TASK PROMPT: Omit the pictures and reproduce the rest of the listing exactly.

** EXERCISE DATA follows **

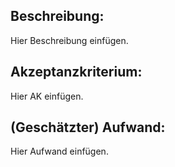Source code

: Beschreibung:
-
Hier Beschreibung einfügen.

[//]: # "-----Hier drüber und drunter eine Zeile frei!-----"

Akzeptanzkriterium:
-
Hier AK einfügen.

[//]: # "-----Hier drüber und drunter eine Zeile frei!-----"

(Geschätzter) Aufwand:
-
Hier Aufwand einfügen.

[//]: # "------------Hier drüber eine Zeile frei!------------"
[//]: # "Zu Project und Milestone (Sprint) zugewiesen?"
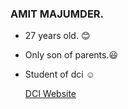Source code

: ### AMIT MAJUMDER.


- 27 years old. :blush:
- Only son of parents.:smiley:
- Student of dci :relaxed: 

  [DCI Website](https://digitalcareerinstitute.org/)







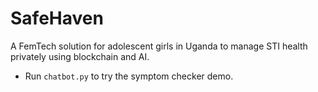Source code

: # SafeHaven
A FemTech solution for adolescent girls in Uganda to manage STI health privately using blockchain and AI.
- Run `chatbot.py` to try the symptom checker demo.
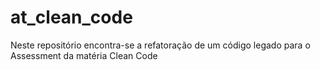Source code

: # at_clean_code
Neste repositório encontra-se a refatoração de um código legado para o Assessment da matéria Clean Code
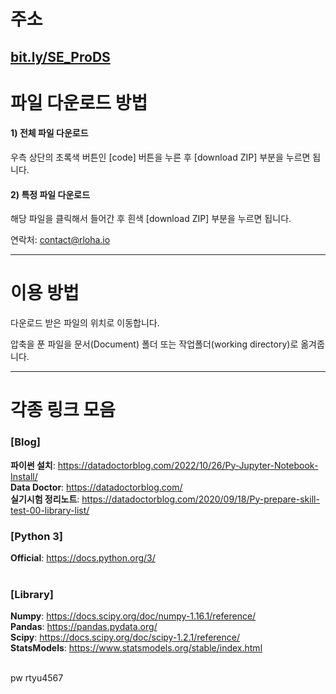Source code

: # 주소

## [bit.ly/SE_ProDS](https://bit.ly/SE_ProDS)


# 파일 다운로드 방법

#### 1) 전체 파일 다운로드 
우측 상단의 초록색 버튼인 [code] 버튼을 누른 후 [download ZIP] 부분을 누르면 됩니다.

#### 2) 특정 파일 다운로드
해당 파일을 클릭해서 들어간 후 흰색 [download ZIP] 부분을 누르면 됩니다.


연락처: contact@rloha.io

---------
# 이용 방법

다운로드 받은 파일의 위치로 이동합니다.

압축을 푼 파일을 문서(Document) 폴더 또는 작업폴더(working directory)로 옮겨줍니다.

---------
# 각종 링크 모음
### [Blog]
<b>파이썬 설치</b>: https://datadoctorblog.com/2022/10/26/Py-Jupyter-Notebook-Install/ <br>
<b>Data Doctor</b>: https://datadoctorblog.com/ <br>
<b>실기시험 정리노트</b>: https://datadoctorblog.com/2020/09/18/Py-prepare-skill-test-00-library-list/ <br>

### [Python 3]
<b>Official</b>: https://docs.python.org/3/ <br>
<br>
### [Library]
<b>Numpy</b>: https://docs.scipy.org/doc/numpy-1.16.1/reference/ <br> 
<b>Pandas</b>: https://pandas.pydata.org/ <br>
<b>Scipy</b>: https://docs.scipy.org/doc/scipy-1.2.1/reference/ <br>
<b>StatsModels</b>: https://www.statsmodels.org/stable/index.html <br>
<br>

pw
rtyu4567

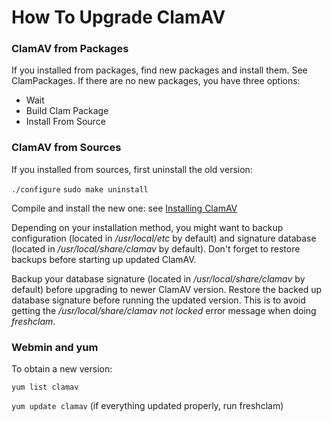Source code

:# How To Upgrade ClamAV 

### ClamAV from Packages 

If you installed from packages, find new packages and install them. See ClamPackages.
If there are no new packages, you have three options:

* Wait
* Build Clam Package
* Install From Source

### ClamAV from Sources

If you installed from sources, first uninstall the old version:

`./configure`
`sudo make uninstall`

Compile and install the new one: see [Installing ClamAV]

Depending on your installation method, you might want to backup configuration (located in _/usr/local/etc_ by default) and signature database (located in _/usr/local/share/clamav_ by default). Don't forget to restore backups before starting up updated ClamAV.  

Backup your database signature (located in _/usr/local/share/clamav_ by default) before upgrading to newer ClamAV version. Restore the backed up database signature before running the updated version. This is to avoid getting the _/usr/local/share/clamav not locked_ error message when doing _freshclam_.

### Webmin and yum

To obtain a new version:

`yum list clamav`

`yum update clamav` (if everything updated properly, run freshclam)

[Installing ClamAV]: https://github.com/vrtadmin/clamav-faq/blob/master/faq/Installing.md

[Upgrade Instructions]: https://github.com/vrtadmin/clamav-faq/blob/master/faq/Upgrading.md
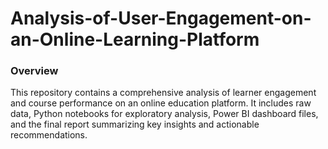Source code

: # Analysis-of-User-Engagement-on-an-Online-Learning-Platform

### Overview
This repository contains a comprehensive analysis of learner engagement and course performance on an online education platform. It includes raw data, Python notebooks for exploratory analysis, Power BI dashboard files, and the final report summarizing key insights and actionable recommendations.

** End of EXERCISE DATA **

ANSWER SECTION:
Source code

: Beschreibung:
-
Hier Beschreibung einfügen.

[//]: # "-----Hier drüber und drunter eine Zeile frei!-----"

Akzeptanzkriterium:
-
Hier AK einfügen.

[//]: # "-----Hier drüber und drunter eine Zeile frei!-----"

(Geschätzter) Aufwand:
-
Hier Aufwand einfügen.

[//]: # "------------Hier drüber eine Zeile frei!------------"
[//]: # "Zu Project und Milestone (Sprint) zugewiesen?"
Source code

: ### AMIT MAJUMDER.


- 27 years old. :blush:
- Only son of parents.:smiley:
- Student of dci :relaxed: 

  [DCI Website](https://digitalcareerinstitute.org/)







Source code

: # SafeHaven
A FemTech solution for adolescent girls in Uganda to manage STI health privately using blockchain and AI.
- Run `chatbot.py` to try the symptom checker demo.
Source code

: # at_clean_code
Neste repositório encontra-se a refatoração de um código legado para o Assessment da matéria Clean Code
Source code

: # 주소

## [bit.ly/SE_ProDS](https://bit.ly/SE_ProDS)


# 파일 다운로드 방법

#### 1) 전체 파일 다운로드 
우측 상단의 초록색 버튼인 [code] 버튼을 누른 후 [download ZIP] 부분을 누르면 됩니다.

#### 2) 특정 파일 다운로드
해당 파일을 클릭해서 들어간 후 흰색 [download ZIP] 부분을 누르면 됩니다.


연락처: contact@rloha.io

---------
# 이용 방법

다운로드 받은 파일의 위치로 이동합니다.

압축을 푼 파일을 문서(Document) 폴더 또는 작업폴더(working directory)로 옮겨줍니다.

---------
# 각종 링크 모음
### [Blog]
<b>파이썬 설치</b>: https://datadoctorblog.com/2022/10/26/Py-Jupyter-Notebook-Install/ <br>
<b>Data Doctor</b>: https://datadoctorblog.com/ <br>
<b>실기시험 정리노트</b>: https://datadoctorblog.com/2020/09/18/Py-prepare-skill-test-00-library-list/ <br>

### [Python 3]
<b>Official</b>: https://docs.python.org/3/ <br>
<br>
### [Library]
<b>Numpy</b>: https://docs.scipy.org/doc/numpy-1.16.1/reference/ <br> 
<b>Pandas</b>: https://pandas.pydata.org/ <br>
<b>Scipy</b>: https://docs.scipy.org/doc/scipy-1.2.1/reference/ <br>
<b>StatsModels</b>: https://www.statsmodels.org/stable/index.html <br>
<br>

pw
rtyu4567

Source code

:# How To Upgrade ClamAV 

### ClamAV from Packages 

If you installed from packages, find new packages and install them. See ClamPackages.
If there are no new packages, you have three options:

* Wait
* Build Clam Package
* Install From Source

### ClamAV from Sources

If you installed from sources, first uninstall the old version:

`./configure`
`sudo make uninstall`

Compile and install the new one: see [Installing ClamAV]

Depending on your installation method, you might want to backup configuration (located in _/usr/local/etc_ by default) and signature database (located in _/usr/local/share/clamav_ by default). Don't forget to restore backups before starting up updated ClamAV.  

Backup your database signature (located in _/usr/local/share/clamav_ by default) before upgrading to newer ClamAV version. Restore the backed up database signature before running the updated version. This is to avoid getting the _/usr/local/share/clamav not locked_ error message when doing _freshclam_.

### Webmin and yum

To obtain a new version:

`yum list clamav`

`yum update clamav` (if everything updated properly, run freshclam)

[Installing ClamAV]: https://github.com/vrtadmin/clamav-faq/blob/master/faq/Installing.md

[Upgrade Instructions]: https://github.com/vrtadmin/clamav-faq/blob/master/faq/Upgrading.md
Source code

: # Analysis-of-User-Engagement-on-an-Online-Learning-Platform

### Overview
This repository contains a comprehensive analysis of learner engagement and course performance on an online education platform. It includes raw data, Python notebooks for exploratory analysis, Power BI dashboard files, and the final report summarizing key insights and actionable recommendations.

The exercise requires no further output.